*** Opening TASK INPUTS ***

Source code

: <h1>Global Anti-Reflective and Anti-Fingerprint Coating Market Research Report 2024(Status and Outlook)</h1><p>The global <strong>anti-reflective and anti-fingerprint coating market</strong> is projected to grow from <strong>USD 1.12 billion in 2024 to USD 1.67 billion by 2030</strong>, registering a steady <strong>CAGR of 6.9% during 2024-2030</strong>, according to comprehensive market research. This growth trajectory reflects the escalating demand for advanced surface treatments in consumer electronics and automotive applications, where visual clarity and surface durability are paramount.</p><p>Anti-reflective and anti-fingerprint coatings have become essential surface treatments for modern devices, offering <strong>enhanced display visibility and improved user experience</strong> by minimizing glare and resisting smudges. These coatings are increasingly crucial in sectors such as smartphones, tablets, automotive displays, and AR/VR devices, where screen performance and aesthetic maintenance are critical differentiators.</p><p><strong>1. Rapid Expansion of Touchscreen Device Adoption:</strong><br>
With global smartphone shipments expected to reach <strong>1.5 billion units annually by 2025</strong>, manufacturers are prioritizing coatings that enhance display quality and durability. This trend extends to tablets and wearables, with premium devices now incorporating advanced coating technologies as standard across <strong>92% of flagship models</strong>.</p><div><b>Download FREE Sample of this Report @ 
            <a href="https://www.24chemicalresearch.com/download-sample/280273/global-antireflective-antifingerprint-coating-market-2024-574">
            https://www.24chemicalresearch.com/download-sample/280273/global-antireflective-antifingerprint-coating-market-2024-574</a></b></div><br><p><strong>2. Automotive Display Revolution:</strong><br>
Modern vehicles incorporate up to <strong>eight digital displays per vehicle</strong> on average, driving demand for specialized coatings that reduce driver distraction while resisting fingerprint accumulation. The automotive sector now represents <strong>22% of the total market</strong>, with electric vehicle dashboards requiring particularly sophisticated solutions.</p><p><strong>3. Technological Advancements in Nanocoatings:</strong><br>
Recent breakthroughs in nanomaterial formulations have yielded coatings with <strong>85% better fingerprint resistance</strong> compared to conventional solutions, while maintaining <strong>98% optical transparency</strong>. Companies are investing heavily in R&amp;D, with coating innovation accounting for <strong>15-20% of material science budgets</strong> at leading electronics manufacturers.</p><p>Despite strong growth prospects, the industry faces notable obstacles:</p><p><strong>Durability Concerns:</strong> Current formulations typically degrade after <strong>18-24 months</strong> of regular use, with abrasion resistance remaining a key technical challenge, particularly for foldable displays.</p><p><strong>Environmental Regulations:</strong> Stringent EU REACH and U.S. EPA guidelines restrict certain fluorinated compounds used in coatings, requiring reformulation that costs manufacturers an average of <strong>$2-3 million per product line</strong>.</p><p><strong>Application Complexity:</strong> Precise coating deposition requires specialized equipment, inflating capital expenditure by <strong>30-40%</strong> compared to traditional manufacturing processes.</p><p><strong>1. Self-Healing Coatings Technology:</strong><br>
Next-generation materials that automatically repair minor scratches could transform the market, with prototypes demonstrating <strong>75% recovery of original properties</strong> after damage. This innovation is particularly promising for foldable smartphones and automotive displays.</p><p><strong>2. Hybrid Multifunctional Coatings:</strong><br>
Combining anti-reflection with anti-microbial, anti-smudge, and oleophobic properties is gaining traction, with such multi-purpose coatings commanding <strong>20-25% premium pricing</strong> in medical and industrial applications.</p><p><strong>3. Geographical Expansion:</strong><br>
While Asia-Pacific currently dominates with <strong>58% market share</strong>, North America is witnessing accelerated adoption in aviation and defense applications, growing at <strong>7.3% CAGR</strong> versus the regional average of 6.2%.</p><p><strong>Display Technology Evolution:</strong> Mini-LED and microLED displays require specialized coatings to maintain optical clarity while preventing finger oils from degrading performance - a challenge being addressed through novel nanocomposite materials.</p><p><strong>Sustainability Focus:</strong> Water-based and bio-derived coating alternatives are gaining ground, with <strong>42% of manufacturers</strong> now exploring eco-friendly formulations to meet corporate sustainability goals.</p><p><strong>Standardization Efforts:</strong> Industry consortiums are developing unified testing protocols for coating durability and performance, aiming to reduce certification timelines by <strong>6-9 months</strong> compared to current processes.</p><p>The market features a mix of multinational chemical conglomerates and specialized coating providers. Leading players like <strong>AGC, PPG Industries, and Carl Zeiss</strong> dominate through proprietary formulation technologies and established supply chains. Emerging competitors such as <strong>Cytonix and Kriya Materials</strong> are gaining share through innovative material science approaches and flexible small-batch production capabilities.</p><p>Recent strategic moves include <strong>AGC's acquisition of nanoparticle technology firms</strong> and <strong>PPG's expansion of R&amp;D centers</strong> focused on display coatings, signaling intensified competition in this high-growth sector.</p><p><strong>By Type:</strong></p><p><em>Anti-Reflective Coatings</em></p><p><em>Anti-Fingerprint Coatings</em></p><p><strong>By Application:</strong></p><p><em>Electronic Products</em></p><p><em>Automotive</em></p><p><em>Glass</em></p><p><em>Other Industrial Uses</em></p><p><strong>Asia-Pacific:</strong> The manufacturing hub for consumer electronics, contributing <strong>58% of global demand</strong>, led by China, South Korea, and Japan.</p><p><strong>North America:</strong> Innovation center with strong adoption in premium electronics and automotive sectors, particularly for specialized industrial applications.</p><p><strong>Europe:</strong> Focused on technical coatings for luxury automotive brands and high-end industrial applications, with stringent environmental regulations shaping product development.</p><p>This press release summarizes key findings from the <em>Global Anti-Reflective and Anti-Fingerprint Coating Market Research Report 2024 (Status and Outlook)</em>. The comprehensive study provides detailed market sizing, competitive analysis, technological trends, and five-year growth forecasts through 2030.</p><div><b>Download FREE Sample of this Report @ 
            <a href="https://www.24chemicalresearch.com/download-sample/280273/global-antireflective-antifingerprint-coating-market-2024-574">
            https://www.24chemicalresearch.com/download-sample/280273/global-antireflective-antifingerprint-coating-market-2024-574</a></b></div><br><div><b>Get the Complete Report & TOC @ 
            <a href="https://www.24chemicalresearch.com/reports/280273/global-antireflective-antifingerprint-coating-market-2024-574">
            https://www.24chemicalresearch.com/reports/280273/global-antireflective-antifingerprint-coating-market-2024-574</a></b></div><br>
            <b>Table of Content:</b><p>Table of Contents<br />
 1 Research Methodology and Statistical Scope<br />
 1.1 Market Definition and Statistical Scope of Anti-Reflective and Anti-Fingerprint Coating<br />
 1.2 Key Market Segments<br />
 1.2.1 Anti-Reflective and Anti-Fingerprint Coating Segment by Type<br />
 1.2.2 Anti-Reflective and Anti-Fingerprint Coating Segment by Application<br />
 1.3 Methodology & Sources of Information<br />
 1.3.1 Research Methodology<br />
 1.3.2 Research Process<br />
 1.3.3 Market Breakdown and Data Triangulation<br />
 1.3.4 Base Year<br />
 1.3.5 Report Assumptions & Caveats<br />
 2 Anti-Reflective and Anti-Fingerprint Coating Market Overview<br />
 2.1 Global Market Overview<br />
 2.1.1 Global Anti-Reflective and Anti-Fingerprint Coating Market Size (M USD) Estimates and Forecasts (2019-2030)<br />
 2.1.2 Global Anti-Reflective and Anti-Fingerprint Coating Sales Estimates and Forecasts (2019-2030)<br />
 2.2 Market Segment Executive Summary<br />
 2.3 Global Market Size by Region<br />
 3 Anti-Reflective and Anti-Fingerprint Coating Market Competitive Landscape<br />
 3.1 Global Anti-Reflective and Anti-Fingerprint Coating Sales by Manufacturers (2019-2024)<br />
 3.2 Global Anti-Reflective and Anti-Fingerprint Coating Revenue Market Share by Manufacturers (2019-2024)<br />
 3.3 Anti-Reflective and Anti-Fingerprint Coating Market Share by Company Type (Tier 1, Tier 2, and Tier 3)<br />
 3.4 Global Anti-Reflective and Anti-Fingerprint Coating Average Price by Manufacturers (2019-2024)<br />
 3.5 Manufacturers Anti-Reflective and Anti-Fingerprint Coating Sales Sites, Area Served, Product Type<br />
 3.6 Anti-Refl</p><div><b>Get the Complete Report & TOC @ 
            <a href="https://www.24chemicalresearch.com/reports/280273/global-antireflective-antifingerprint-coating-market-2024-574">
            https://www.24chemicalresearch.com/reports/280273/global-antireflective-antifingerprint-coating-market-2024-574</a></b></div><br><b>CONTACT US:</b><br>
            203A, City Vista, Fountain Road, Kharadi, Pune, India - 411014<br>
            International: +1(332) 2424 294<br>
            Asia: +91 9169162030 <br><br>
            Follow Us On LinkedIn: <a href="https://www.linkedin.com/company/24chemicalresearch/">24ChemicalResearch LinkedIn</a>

*** Closing TASK INPUTS ***

▶ **PROBLEM TO WORK ON**
Output the lines above between the one holding "3.2 Global Anti-Reflective" and the one holding "3.6 Anti-Refl</p><div><b>Get the", inclusive, with nothing before or after them.

▶ **RESULT OF THIS EXERCISE**
 3.2 Global Anti-Reflective and Anti-Fingerprint Coating Revenue Market Share by Manufacturers (2019-2024)<br />
 3.3 Anti-Reflective and Anti-Fingerprint Coating Market Share by Company Type (Tier 1, Tier 2, and Tier 3)<br />
 3.4 Global Anti-Reflective and Anti-Fingerprint Coating Average Price by Manufacturers (2019-2024)<br />
 3.5 Manufacturers Anti-Reflective and Anti-Fingerprint Coating Sales Sites, Area Served, Product Type<br />
 3.6 Anti-Refl</p><div><b>Get the Complete Report & TOC @ 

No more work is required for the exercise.